A Federação Iraniana de Futebol (FFIRI) confirmou neste sábado (9) que sua seleção nacional participará da Copa do Mundo, que começa em um mês, mas exigiu que os países anfitriões (EUA, México e Canadá) aceitem suas condições, em meio à guerra em curso no Oriente Médio.
As exigências incluem a concessão de vistos e o respeito aos membros da equipe, à bandeira e ao hino nacional durante o torneio, além da exigência de alta segurança em aeroportos, hotéis e nos trajetos até os estádios onde os jogos serão disputados.
O anúncio ocorreu após as autoridades de imigração canadenses negarem a entrada do presidente do futebol iraniano, Mehdi Taj, no país no mês passado devido a seus vínculos com a Guarda Revolucionária Islâmica (IRGC, na sigla em inglês) — o braço ideológico das forças armadas iranianas, classificado como grupo terrorista pelo Canadá em 2024.
A participação do Irã no torneio, que será realizado de 11 de junho a 19 de julho, estava incerta desde o início da guerra no Oriente Médio em fevereiro, após ataques dos EUA e de Israel.
O presidente da FFIRI, Mehdi Taj, declarou à televisão estatal na sexta-feira (8) que Teerã impôs 10 condições para a participação da delegação no torneio, buscando garantias quanto ao tratamento que ela receberá.
— Todos os jogadores e a comissão técnica, especialmente aqueles que cumpriram serviço militar no corpo da Guarda Revolucionária Islâmica, como Mehdi Taremi e Ehsan Hajsafi, devem receber os vistos sem qualquer problema — afirmou o presidente da FFIRI.
EUA ameaçam barrar membros da delegação
O secretário de Estado americano, Marco Rubio, insistiu que os jogadores iranianos serão bem-vindos, mas alertou que os EUA podem negar a entrada a membros da delegação iraniana com ligações com ao CGRI, que também é considerada uma organização terrorista no país.
O presidente da Fifa, Gianni Infantino, reiterou que o Irã disputará suas partidas da Copa do Mundo nos EUA, conforme planejado.

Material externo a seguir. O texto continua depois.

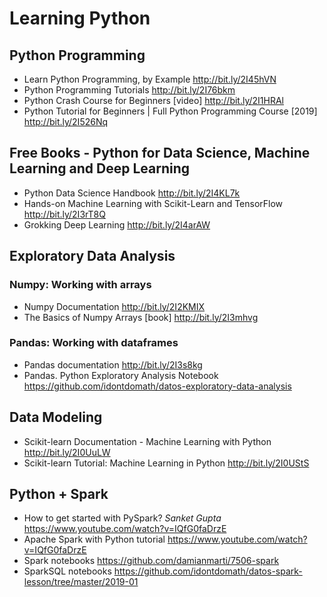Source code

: # Learning Python
## Python Programming
* Learn Python Programming, by Example http://bit.ly/2I45hVN
* Python Programming Tutorials http://bit.ly/2I76bkm
* Python Crash Course for Beginners [video] http://bit.ly/2I1HRAl
* Python Tutorial for Beginners | Full Python Programming Course [2019] http://bit.ly/2I526Nq

## Free Books - Python for Data Science, Machine Learning and Deep Learning
* Python Data Science Handbook http://bit.ly/2I4KL7k
* Hands-on Machine Learning with Scikit-Learn and TensorFlow http://bit.ly/2I3rT8Q
* Grokking Deep Learning http://bit.ly/2I4arAW

## Exploratory Data Analysis
### Numpy: Working with arrays
* Numpy Documentation http://bit.ly/2I2KMIX
* The Basics of Numpy Arrays [book] http://bit.ly/2I3mhvg

### Pandas: Working with dataframes 
* Pandas documentation http://bit.ly/2I3s8kg
* Pandas. Python Exploratory Analysis Notebook https://github.com/idontdomath/datos-exploratory-data-analysis

## Data Modeling 
* Scikit-learn Documentation - Machine Learning with Python http://bit.ly/2I0UuLW
* Scikit-learn Tutorial: Machine Learning in Python http://bit.ly/2I0UStS

## Python + Spark  
* How to get started with PySpark? _Sanket Gupta_ https://www.youtube.com/watch?v=IQfG0faDrzE
* Apache Spark with Python tutorial https://www.youtube.com/watch?v=IQfG0faDrzE
* Spark notebooks https://github.com/damianmarti/7506-spark 
* SparkSQL notebooks https://github.com/idontdomath/datos-spark-lesson/tree/master/2019-01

O Irã, que planeja se concentrar em Tucson, Arizona, durante a Copa do Mundo, estreará contra a Nova Zelândia em Los Angeles, no dia 15 de junho, seguido por jogos contra a Bélgica (21 de junho, também em Los Angeles) e o Egito (27 de junho, em Seattle).
— Nenhuma potência externa pode privar o Irã de sua participação em um torneio para o qual se classificou por direito — declarou a FFIRI neste sábado.